**GOAL OF THE EXERCISE:** Each line below must be reproduced exactly as it stands. Pictures stay out of the copy.

**DATASET ENTRIES:**
Content starts

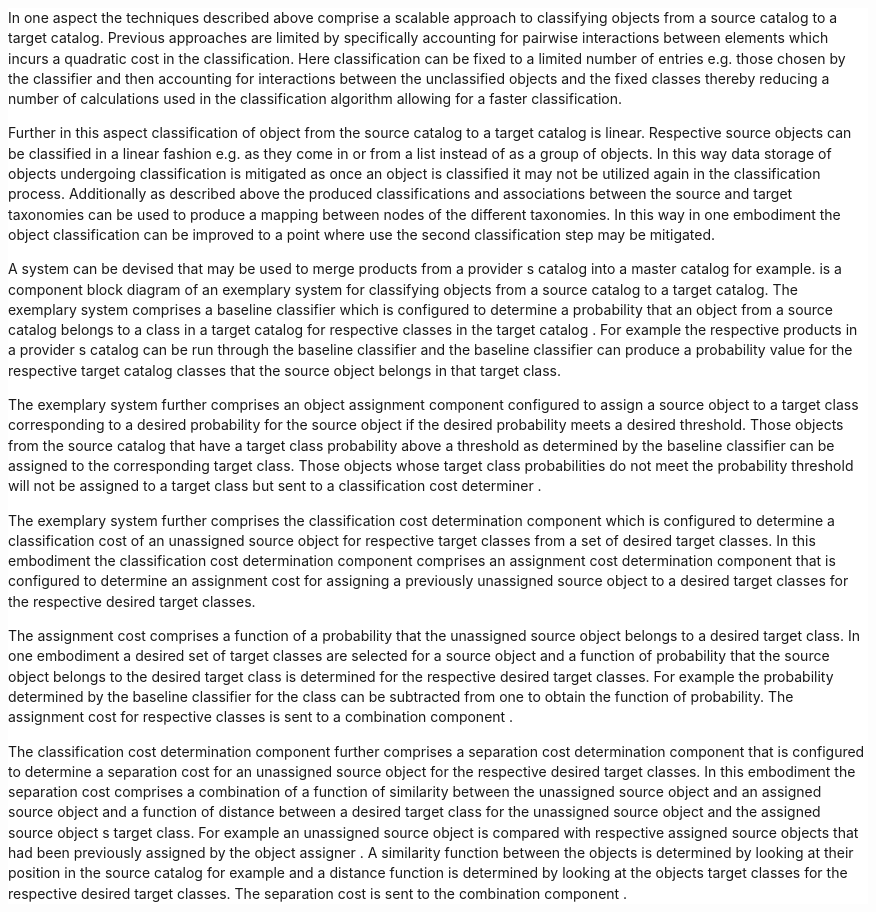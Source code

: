 In one aspect the techniques described above comprise a scalable approach to classifying objects from a source catalog to a target catalog. Previous approaches are limited by specifically accounting for pairwise interactions between elements which incurs a quadratic cost in the classification. Here classification can be fixed to a limited number of entries e.g. those chosen by the classifier and then accounting for interactions between the unclassified objects and the fixed classes thereby reducing a number of calculations used in the classification algorithm allowing for a faster classification.

Further in this aspect classification of object from the source catalog to a target catalog is linear. Respective source objects can be classified in a linear fashion e.g. as they come in or from a list instead of as a group of objects. In this way data storage of objects undergoing classification is mitigated as once an object is classified it may not be utilized again in the classification process. Additionally as described above the produced classifications and associations between the source and target taxonomies can be used to produce a mapping between nodes of the different taxonomies. In this way in one embodiment the object classification can be improved to a point where use the second classification step may be mitigated.

A system can be devised that may be used to merge products from a provider s catalog into a master catalog for example. is a component block diagram of an exemplary system for classifying objects from a source catalog to a target catalog. The exemplary system comprises a baseline classifier which is configured to determine a probability that an object from a source catalog belongs to a class in a target catalog for respective classes in the target catalog . For example the respective products in a provider s catalog can be run through the baseline classifier and the baseline classifier can produce a probability value for the respective target catalog classes that the source object belongs in that target class.

The exemplary system further comprises an object assignment component configured to assign a source object to a target class corresponding to a desired probability for the source object if the desired probability meets a desired threshold. Those objects from the source catalog that have a target class probability above a threshold as determined by the baseline classifier can be assigned to the corresponding target class. Those objects whose target class probabilities do not meet the probability threshold will not be assigned to a target class but sent to a classification cost determiner .

The exemplary system further comprises the classification cost determination component which is configured to determine a classification cost of an unassigned source object for respective target classes from a set of desired target classes. In this embodiment the classification cost determination component comprises an assignment cost determination component that is configured to determine an assignment cost for assigning a previously unassigned source object to a desired target classes for the respective desired target classes.

The assignment cost comprises a function of a probability that the unassigned source object belongs to a desired target class. In one embodiment a desired set of target classes are selected for a source object and a function of probability that the source object belongs to the desired target class is determined for the respective desired target classes. For example the probability determined by the baseline classifier for the class can be subtracted from one to obtain the function of probability. The assignment cost for respective classes is sent to a combination component .

The classification cost determination component further comprises a separation cost determination component that is configured to determine a separation cost for an unassigned source object for the respective desired target classes. In this embodiment the separation cost comprises a combination of a function of similarity between the unassigned source object and an assigned source object and a function of distance between a desired target class for the unassigned source object and the assigned source object s target class. For example an unassigned source object is compared with respective assigned source objects that had been previously assigned by the object assigner . A similarity function between the objects is determined by looking at their position in the source catalog for example and a distance function is determined by looking at the objects target classes for the respective desired target classes. The separation cost is sent to the combination component .
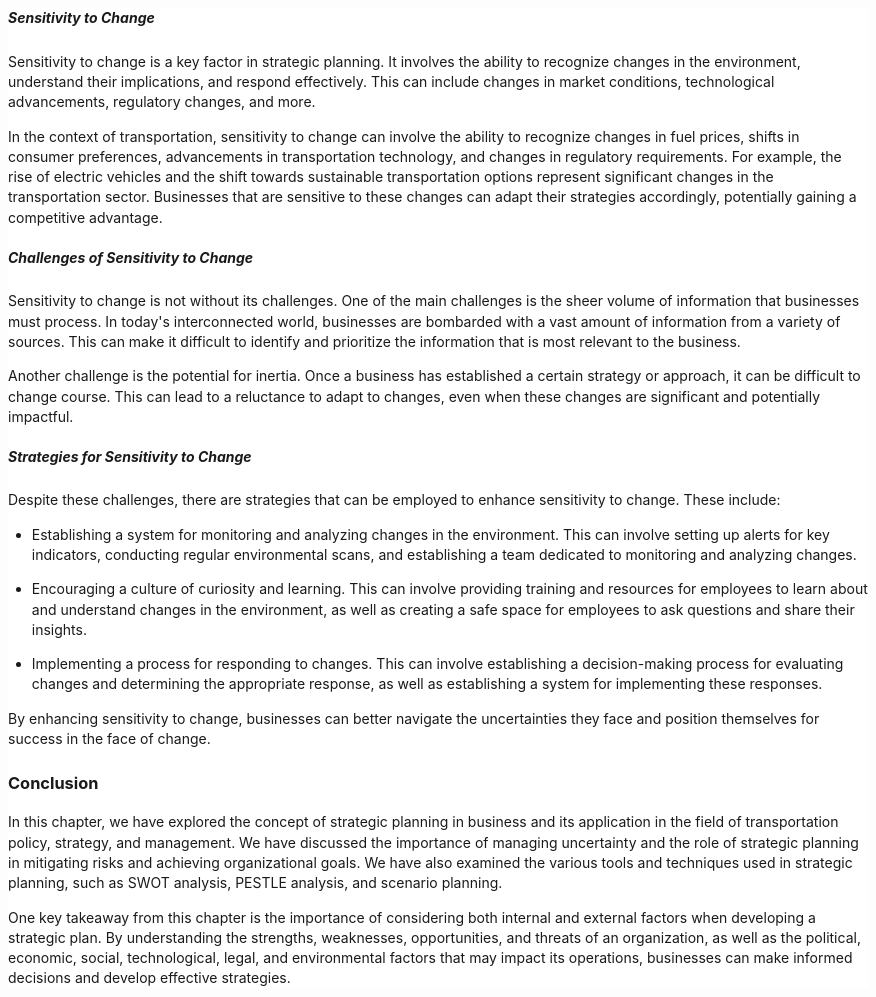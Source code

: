 ##### Sensitivity to Change

Sensitivity to change is a key factor in strategic planning. It involves the ability to recognize changes in the environment, understand their implications, and respond effectively. This can include changes in market conditions, technological advancements, regulatory changes, and more.

In the context of transportation, sensitivity to change can involve the ability to recognize changes in fuel prices, shifts in consumer preferences, advancements in transportation technology, and changes in regulatory requirements. For example, the rise of electric vehicles and the shift towards sustainable transportation options represent significant changes in the transportation sector. Businesses that are sensitive to these changes can adapt their strategies accordingly, potentially gaining a competitive advantage.

##### Challenges of Sensitivity to Change

Sensitivity to change is not without its challenges. One of the main challenges is the sheer volume of information that businesses must process. In today's interconnected world, businesses are bombarded with a vast amount of information from a variety of sources. This can make it difficult to identify and prioritize the information that is most relevant to the business.

Another challenge is the potential for inertia. Once a business has established a certain strategy or approach, it can be difficult to change course. This can lead to a reluctance to adapt to changes, even when these changes are significant and potentially impactful.

##### Strategies for Sensitivity to Change

Despite these challenges, there are strategies that can be employed to enhance sensitivity to change. These include:

- Establishing a system for monitoring and analyzing changes in the environment. This can involve setting up alerts for key indicators, conducting regular environmental scans, and establishing a team dedicated to monitoring and analyzing changes.

- Encouraging a culture of curiosity and learning. This can involve providing training and resources for employees to learn about and understand changes in the environment, as well as creating a safe space for employees to ask questions and share their insights.

- Implementing a process for responding to changes. This can involve establishing a decision-making process for evaluating changes and determining the appropriate response, as well as establishing a system for implementing these responses.

By enhancing sensitivity to change, businesses can better navigate the uncertainties they face and position themselves for success in the face of change.




### Conclusion

In this chapter, we have explored the concept of strategic planning in business and its application in the field of transportation policy, strategy, and management. We have discussed the importance of managing uncertainty and the role of strategic planning in mitigating risks and achieving organizational goals. We have also examined the various tools and techniques used in strategic planning, such as SWOT analysis, PESTLE analysis, and scenario planning.

One key takeaway from this chapter is the importance of considering both internal and external factors when developing a strategic plan. By understanding the strengths, weaknesses, opportunities, and threats of an organization, as well as the political, economic, social, technological, legal, and environmental factors that may impact its operations, businesses can make informed decisions and develop effective strategies.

Content ends

**WRITTEN ANSWER:**
Source code

: In one aspect the techniques described above comprise a scalable approach to classifying objects from a source catalog to a target catalog. Previous approaches are limited by specifically accounting for pairwise interactions between elements which incurs a quadratic cost in the classification. Here classification can be fixed to a limited number of entries e.g. those chosen by the classifier and then accounting for interactions between the unclassified objects and the fixed classes thereby reducing a number of calculations used in the classification algorithm allowing for a faster classification.

Further in this aspect classification of object from the source catalog to a target catalog is linear. Respective source objects can be classified in a linear fashion e.g. as they come in or from a list instead of as a group of objects. In this way data storage of objects undergoing classification is mitigated as once an object is classified it may not be utilized again in the classification process. Additionally as described above the produced classifications and associations between the source and target taxonomies can be used to produce a mapping between nodes of the different taxonomies. In this way in one embodiment the object classification can be improved to a point where use the second classification step may be mitigated.

A system can be devised that may be used to merge products from a provider s catalog into a master catalog for example. is a component block diagram of an exemplary system for classifying objects from a source catalog to a target catalog. The exemplary system comprises a baseline classifier which is configured to determine a probability that an object from a source catalog belongs to a class in a target catalog for respective classes in the target catalog . For example the respective products in a provider s catalog can be run through the baseline classifier and the baseline classifier can produce a probability value for the respective target catalog classes that the source object belongs in that target class.

The exemplary system further comprises an object assignment component configured to assign a source object to a target class corresponding to a desired probability for the source object if the desired probability meets a desired threshold. Those objects from the source catalog that have a target class probability above a threshold as determined by the baseline classifier can be assigned to the corresponding target class. Those objects whose target class probabilities do not meet the probability threshold will not be assigned to a target class but sent to a classification cost determiner .

The exemplary system further comprises the classification cost determination component which is configured to determine a classification cost of an unassigned source object for respective target classes from a set of desired target classes. In this embodiment the classification cost determination component comprises an assignment cost determination component that is configured to determine an assignment cost for assigning a previously unassigned source object to a desired target classes for the respective desired target classes.

The assignment cost comprises a function of a probability that the unassigned source object belongs to a desired target class. In one embodiment a desired set of target classes are selected for a source object and a function of probability that the source object belongs to the desired target class is determined for the respective desired target classes. For example the probability determined by the baseline classifier for the class can be subtracted from one to obtain the function of probability. The assignment cost for respective classes is sent to a combination component .

The classification cost determination component further comprises a separation cost determination component that is configured to determine a separation cost for an unassigned source object for the respective desired target classes. In this embodiment the separation cost comprises a combination of a function of similarity between the unassigned source object and an assigned source object and a function of distance between a desired target class for the unassigned source object and the assigned source object s target class. For example an unassigned source object is compared with respective assigned source objects that had been previously assigned by the object assigner . A similarity function between the objects is determined by looking at their position in the source catalog for example and a distance function is determined by looking at the objects target classes for the respective desired target classes. The separation cost is sent to the combination component .
Source code

: ##### Sensitivity to Change

Sensitivity to change is a key factor in strategic planning. It involves the ability to recognize changes in the environment, understand their implications, and respond effectively. This can include changes in market conditions, technological advancements, regulatory changes, and more.

In the context of transportation, sensitivity to change can involve the ability to recognize changes in fuel prices, shifts in consumer preferences, advancements in transportation technology, and changes in regulatory requirements. For example, the rise of electric vehicles and the shift towards sustainable transportation options represent significant changes in the transportation sector. Businesses that are sensitive to these changes can adapt their strategies accordingly, potentially gaining a competitive advantage.

##### Challenges of Sensitivity to Change

Sensitivity to change is not without its challenges. One of the main challenges is the sheer volume of information that businesses must process. In today's interconnected world, businesses are bombarded with a vast amount of information from a variety of sources. This can make it difficult to identify and prioritize the information that is most relevant to the business.

Another challenge is the potential for inertia. Once a business has established a certain strategy or approach, it can be difficult to change course. This can lead to a reluctance to adapt to changes, even when these changes are significant and potentially impactful.

##### Strategies for Sensitivity to Change

Despite these challenges, there are strategies that can be employed to enhance sensitivity to change. These include:

- Establishing a system for monitoring and analyzing changes in the environment. This can involve setting up alerts for key indicators, conducting regular environmental scans, and establishing a team dedicated to monitoring and analyzing changes.

- Encouraging a culture of curiosity and learning. This can involve providing training and resources for employees to learn about and understand changes in the environment, as well as creating a safe space for employees to ask questions and share their insights.

- Implementing a process for responding to changes. This can involve establishing a decision-making process for evaluating changes and determining the appropriate response, as well as establishing a system for implementing these responses.

By enhancing sensitivity to change, businesses can better navigate the uncertainties they face and position themselves for success in the face of change.




### Conclusion

In this chapter, we have explored the concept of strategic planning in business and its application in the field of transportation policy, strategy, and management. We have discussed the importance of managing uncertainty and the role of strategic planning in mitigating risks and achieving organizational goals. We have also examined the various tools and techniques used in strategic planning, such as SWOT analysis, PESTLE analysis, and scenario planning.

One key takeaway from this chapter is the importance of considering both internal and external factors when developing a strategic plan. By understanding the strengths, weaknesses, opportunities, and threats of an organization, as well as the political, economic, social, technological, legal, and environmental factors that may impact its operations, businesses can make informed decisions and develop effective strategies.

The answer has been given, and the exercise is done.